This dissertation proposes different methodologies, with their associated models,
to customize the architectural design of Application-Specific Networks-on-Chip
(ASNoC). Specifically, system-level evaluation models are presented and architecture
generation methodologies are built on them to allow the designer to generate the
most efficient architecture for a given NoC-based application. Our system-level
methodologies enable the designer to discover any flaws early during the design process
and to quickly investigate the effect of various design choices on the resultant NoC
cost and performance. In this dissertation, we have four main contributions.
In our first contribution, we propose power and reliability evaluation models.

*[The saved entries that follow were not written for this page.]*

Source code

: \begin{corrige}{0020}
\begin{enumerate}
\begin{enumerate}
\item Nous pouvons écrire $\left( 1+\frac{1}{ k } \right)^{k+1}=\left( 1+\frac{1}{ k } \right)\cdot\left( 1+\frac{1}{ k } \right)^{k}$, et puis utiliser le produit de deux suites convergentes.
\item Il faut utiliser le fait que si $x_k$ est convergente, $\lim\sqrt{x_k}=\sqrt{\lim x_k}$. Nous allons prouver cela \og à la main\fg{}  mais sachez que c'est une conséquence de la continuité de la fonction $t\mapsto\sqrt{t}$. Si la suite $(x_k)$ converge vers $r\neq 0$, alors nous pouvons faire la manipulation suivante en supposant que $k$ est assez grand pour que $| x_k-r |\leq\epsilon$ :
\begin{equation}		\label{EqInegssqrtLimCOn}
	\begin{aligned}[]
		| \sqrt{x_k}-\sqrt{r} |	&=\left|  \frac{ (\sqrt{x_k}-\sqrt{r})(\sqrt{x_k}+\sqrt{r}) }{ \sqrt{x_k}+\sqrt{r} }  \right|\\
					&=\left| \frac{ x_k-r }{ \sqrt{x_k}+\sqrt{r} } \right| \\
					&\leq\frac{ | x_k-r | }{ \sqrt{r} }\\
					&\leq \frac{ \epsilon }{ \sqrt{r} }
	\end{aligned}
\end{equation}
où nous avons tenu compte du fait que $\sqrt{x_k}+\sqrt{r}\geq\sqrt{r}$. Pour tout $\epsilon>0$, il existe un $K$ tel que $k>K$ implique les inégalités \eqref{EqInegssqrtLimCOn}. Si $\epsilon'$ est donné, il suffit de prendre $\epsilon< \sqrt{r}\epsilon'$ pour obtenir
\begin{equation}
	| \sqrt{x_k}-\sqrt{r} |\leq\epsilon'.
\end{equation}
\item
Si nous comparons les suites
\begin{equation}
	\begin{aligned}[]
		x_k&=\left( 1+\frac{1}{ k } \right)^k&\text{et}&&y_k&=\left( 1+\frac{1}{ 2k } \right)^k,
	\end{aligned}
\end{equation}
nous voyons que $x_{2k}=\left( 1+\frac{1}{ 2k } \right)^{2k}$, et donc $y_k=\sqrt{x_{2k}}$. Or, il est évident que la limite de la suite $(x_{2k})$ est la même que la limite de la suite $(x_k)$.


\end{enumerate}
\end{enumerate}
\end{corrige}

The two models are proposed at the system-level to allow for a quick evaluation of
different design decisions. The power model captures the power consumption in NoC
routers and links, whereas the reliability one models the probability of the packets
being affected by on-chip noise sources.
In our second contribution, we propose a cost-efficient architecture generation
methodology for NoC based on network partitioning techniques. Our methodology
partially customizes the on-chip network architecture with respect to two cost metrics:
power and area. The partitioning technique is formulated using NoC terminology
based on the Fiduccia-Mattheyses graph partitioning algorithm. Our partitioning
scheme is compared to other partitioning techniques and is found to be the most
efficient one for NoC. We further analyze the effect of using network partitioning
on NoC power, area, and delay. From this analysis, the area reduction is proved to
be guaranteed using network partitioning. Moreover, power and delay efficiencies of
using network partitioning with NoC are formulated mathematically. Experimental
results show that the proposed methodology is an efficient way to reduce power and
area costs of NoC with respect to both standard and previous custom architecture
generation techniques.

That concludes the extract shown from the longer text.